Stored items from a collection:
►
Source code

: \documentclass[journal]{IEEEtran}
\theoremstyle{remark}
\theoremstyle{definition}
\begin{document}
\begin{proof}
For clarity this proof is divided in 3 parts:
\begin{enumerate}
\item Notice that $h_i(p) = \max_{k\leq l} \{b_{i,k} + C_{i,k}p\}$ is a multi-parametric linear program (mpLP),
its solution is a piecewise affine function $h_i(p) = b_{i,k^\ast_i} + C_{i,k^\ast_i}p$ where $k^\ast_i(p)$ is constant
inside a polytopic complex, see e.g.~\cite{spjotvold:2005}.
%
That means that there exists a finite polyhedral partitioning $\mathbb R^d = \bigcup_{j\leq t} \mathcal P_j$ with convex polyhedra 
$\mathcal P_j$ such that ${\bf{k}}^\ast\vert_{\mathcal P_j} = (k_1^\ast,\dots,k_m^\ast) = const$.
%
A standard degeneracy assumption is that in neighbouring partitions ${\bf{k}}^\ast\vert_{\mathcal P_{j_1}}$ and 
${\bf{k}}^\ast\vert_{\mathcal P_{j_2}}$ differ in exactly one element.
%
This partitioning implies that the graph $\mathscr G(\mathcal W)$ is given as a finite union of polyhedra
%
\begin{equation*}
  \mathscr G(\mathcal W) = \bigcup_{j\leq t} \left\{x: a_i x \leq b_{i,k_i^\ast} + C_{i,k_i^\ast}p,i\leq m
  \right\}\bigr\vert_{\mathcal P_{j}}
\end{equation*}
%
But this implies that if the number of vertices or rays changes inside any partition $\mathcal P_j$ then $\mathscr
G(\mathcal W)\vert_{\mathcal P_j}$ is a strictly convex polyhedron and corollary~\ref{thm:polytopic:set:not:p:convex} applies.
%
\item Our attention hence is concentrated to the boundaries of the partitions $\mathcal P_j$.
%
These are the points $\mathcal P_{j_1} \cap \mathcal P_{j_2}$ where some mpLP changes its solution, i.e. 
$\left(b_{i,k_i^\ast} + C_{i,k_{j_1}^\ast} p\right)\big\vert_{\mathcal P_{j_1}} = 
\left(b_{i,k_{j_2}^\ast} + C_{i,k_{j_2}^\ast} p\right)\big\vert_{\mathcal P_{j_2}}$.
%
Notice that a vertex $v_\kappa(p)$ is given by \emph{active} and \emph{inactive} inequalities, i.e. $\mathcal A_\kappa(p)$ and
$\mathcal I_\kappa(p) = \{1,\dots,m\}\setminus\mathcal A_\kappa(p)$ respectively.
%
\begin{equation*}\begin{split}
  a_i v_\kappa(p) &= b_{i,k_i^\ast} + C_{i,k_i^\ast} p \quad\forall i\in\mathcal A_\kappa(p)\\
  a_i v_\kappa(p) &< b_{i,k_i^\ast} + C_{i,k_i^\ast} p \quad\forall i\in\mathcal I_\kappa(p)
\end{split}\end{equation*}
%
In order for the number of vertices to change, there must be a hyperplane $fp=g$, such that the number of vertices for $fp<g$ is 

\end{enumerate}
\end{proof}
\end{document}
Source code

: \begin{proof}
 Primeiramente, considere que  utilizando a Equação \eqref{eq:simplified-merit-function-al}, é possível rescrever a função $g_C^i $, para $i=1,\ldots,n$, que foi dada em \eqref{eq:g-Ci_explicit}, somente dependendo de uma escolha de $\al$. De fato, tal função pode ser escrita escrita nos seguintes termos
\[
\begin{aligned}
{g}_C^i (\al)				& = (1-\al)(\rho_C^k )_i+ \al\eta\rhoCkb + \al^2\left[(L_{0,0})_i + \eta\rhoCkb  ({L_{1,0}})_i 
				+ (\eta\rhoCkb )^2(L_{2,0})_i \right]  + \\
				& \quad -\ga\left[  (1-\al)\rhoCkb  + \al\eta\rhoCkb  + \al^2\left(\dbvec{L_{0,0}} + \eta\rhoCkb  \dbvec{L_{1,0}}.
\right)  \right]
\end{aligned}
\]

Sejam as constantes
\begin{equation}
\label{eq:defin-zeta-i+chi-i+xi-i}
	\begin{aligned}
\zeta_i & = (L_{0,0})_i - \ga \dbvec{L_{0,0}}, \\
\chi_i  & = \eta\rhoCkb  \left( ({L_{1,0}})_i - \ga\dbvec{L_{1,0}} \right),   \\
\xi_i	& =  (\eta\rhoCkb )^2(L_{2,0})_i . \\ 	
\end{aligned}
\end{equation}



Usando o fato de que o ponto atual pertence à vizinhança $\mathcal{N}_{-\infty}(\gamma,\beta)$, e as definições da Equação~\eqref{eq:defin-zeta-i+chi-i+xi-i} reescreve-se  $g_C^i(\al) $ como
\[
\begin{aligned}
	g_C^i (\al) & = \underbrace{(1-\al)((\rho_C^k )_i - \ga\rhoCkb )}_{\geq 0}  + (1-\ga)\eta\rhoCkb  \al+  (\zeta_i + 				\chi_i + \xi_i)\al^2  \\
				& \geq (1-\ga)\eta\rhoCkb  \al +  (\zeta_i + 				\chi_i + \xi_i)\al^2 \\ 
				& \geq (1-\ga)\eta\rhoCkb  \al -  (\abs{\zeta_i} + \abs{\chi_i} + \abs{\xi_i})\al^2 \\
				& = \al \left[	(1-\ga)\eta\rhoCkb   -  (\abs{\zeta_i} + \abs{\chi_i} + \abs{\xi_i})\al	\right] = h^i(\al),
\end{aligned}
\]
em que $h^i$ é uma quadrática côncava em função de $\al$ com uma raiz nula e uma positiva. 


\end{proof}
◄
*Your assignment*: Reproduce all of the data exactly as given.

*Response to the task*:
Source code

: \documentclass[journal]{IEEEtran}
\theoremstyle{remark}
\theoremstyle{definition}
\begin{document}
\begin{proof}
For clarity this proof is divided in 3 parts:
\begin{enumerate}
\item Notice that $h_i(p) = \max_{k\leq l} \{b_{i,k} + C_{i,k}p\}$ is a multi-parametric linear program (mpLP),
its solution is a piecewise affine function $h_i(p) = b_{i,k^\ast_i} + C_{i,k^\ast_i}p$ where $k^\ast_i(p)$ is constant
inside a polytopic complex, see e.g.~\cite{spjotvold:2005}.
%
That means that there exists a finite polyhedral partitioning $\mathbb R^d = \bigcup_{j\leq t} \mathcal P_j$ with convex polyhedra 
$\mathcal P_j$ such that ${\bf{k}}^\ast\vert_{\mathcal P_j} = (k_1^\ast,\dots,k_m^\ast) = const$.
%
A standard degeneracy assumption is that in neighbouring partitions ${\bf{k}}^\ast\vert_{\mathcal P_{j_1}}$ and 
${\bf{k}}^\ast\vert_{\mathcal P_{j_2}}$ differ in exactly one element.
%
This partitioning implies that the graph $\mathscr G(\mathcal W)$ is given as a finite union of polyhedra
%
\begin{equation*}
  \mathscr G(\mathcal W) = \bigcup_{j\leq t} \left\{x: a_i x \leq b_{i,k_i^\ast} + C_{i,k_i^\ast}p,i\leq m
  \right\}\bigr\vert_{\mathcal P_{j}}
\end{equation*}
%
But this implies that if the number of vertices or rays changes inside any partition $\mathcal P_j$ then $\mathscr
G(\mathcal W)\vert_{\mathcal P_j}$ is a strictly convex polyhedron and corollary~\ref{thm:polytopic:set:not:p:convex} applies.
%
\item Our attention hence is concentrated to the boundaries of the partitions $\mathcal P_j$.
%
These are the points $\mathcal P_{j_1} \cap \mathcal P_{j_2}$ where some mpLP changes its solution, i.e. 
$\left(b_{i,k_i^\ast} + C_{i,k_{j_1}^\ast} p\right)\big\vert_{\mathcal P_{j_1}} = 
\left(b_{i,k_{j_2}^\ast} + C_{i,k_{j_2}^\ast} p\right)\big\vert_{\mathcal P_{j_2}}$.
%
Notice that a vertex $v_\kappa(p)$ is given by \emph{active} and \emph{inactive} inequalities, i.e. $\mathcal A_\kappa(p)$ and
$\mathcal I_\kappa(p) = \{1,\dots,m\}\setminus\mathcal A_\kappa(p)$ respectively.
%
\begin{equation*}\begin{split}
  a_i v_\kappa(p) &= b_{i,k_i^\ast} + C_{i,k_i^\ast} p \quad\forall i\in\mathcal A_\kappa(p)\\
  a_i v_\kappa(p) &< b_{i,k_i^\ast} + C_{i,k_i^\ast} p \quad\forall i\in\mathcal I_\kappa(p)
\end{split}\end{equation*}
%
In order for the number of vertices to change, there must be a hyperplane $fp=g$, such that the number of vertices for $fp<g$ is 

\end{enumerate}
\end{proof}
\end{document}
Source code

: \begin{proof}
 Primeiramente, considere que  utilizando a Equação \eqref{eq:simplified-merit-function-al}, é possível rescrever a função $g_C^i $, para $i=1,\ldots,n$, que foi dada em \eqref{eq:g-Ci_explicit}, somente dependendo de uma escolha de $\al$. De fato, tal função pode ser escrita escrita nos seguintes termos
\[
\begin{aligned}
{g}_C^i (\al)				& = (1-\al)(\rho_C^k )_i+ \al\eta\rhoCkb + \al^2\left[(L_{0,0})_i + \eta\rhoCkb  ({L_{1,0}})_i 
				+ (\eta\rhoCkb )^2(L_{2,0})_i \right]  + \\
				& \quad -\ga\left[  (1-\al)\rhoCkb  + \al\eta\rhoCkb  + \al^2\left(\dbvec{L_{0,0}} + \eta\rhoCkb  \dbvec{L_{1,0}}.
\right)  \right]
\end{aligned}
\]

Sejam as constantes
\begin{equation}
\label{eq:defin-zeta-i+chi-i+xi-i}
	\begin{aligned}
\zeta_i & = (L_{0,0})_i - \ga \dbvec{L_{0,0}}, \\
\chi_i  & = \eta\rhoCkb  \left( ({L_{1,0}})_i - \ga\dbvec{L_{1,0}} \right),   \\
\xi_i	& =  (\eta\rhoCkb )^2(L_{2,0})_i . \\ 	
\end{aligned}
\end{equation}



Usando o fato de que o ponto atual pertence à vizinhança $\mathcal{N}_{-\infty}(\gamma,\beta)$, e as definições da Equação~\eqref{eq:defin-zeta-i+chi-i+xi-i} reescreve-se  $g_C^i(\al) $ como
\[
\begin{aligned}
	g_C^i (\al) & = \underbrace{(1-\al)((\rho_C^k )_i - \ga\rhoCkb )}_{\geq 0}  + (1-\ga)\eta\rhoCkb  \al+  (\zeta_i + 				\chi_i + \xi_i)\al^2  \\
				& \geq (1-\ga)\eta\rhoCkb  \al +  (\zeta_i + 				\chi_i + \xi_i)\al^2 \\ 
				& \geq (1-\ga)\eta\rhoCkb  \al -  (\abs{\zeta_i} + \abs{\chi_i} + \abs{\xi_i})\al^2 \\
				& = \al \left[	(1-\ga)\eta\rhoCkb   -  (\abs{\zeta_i} + \abs{\chi_i} + \abs{\xi_i})\al	\right] = h^i(\al),
\end{aligned}
\]
em que $h^i$ é uma quadrática côncava em função de $\al$ com uma raiz nula e uma positiva. 


\end{proof}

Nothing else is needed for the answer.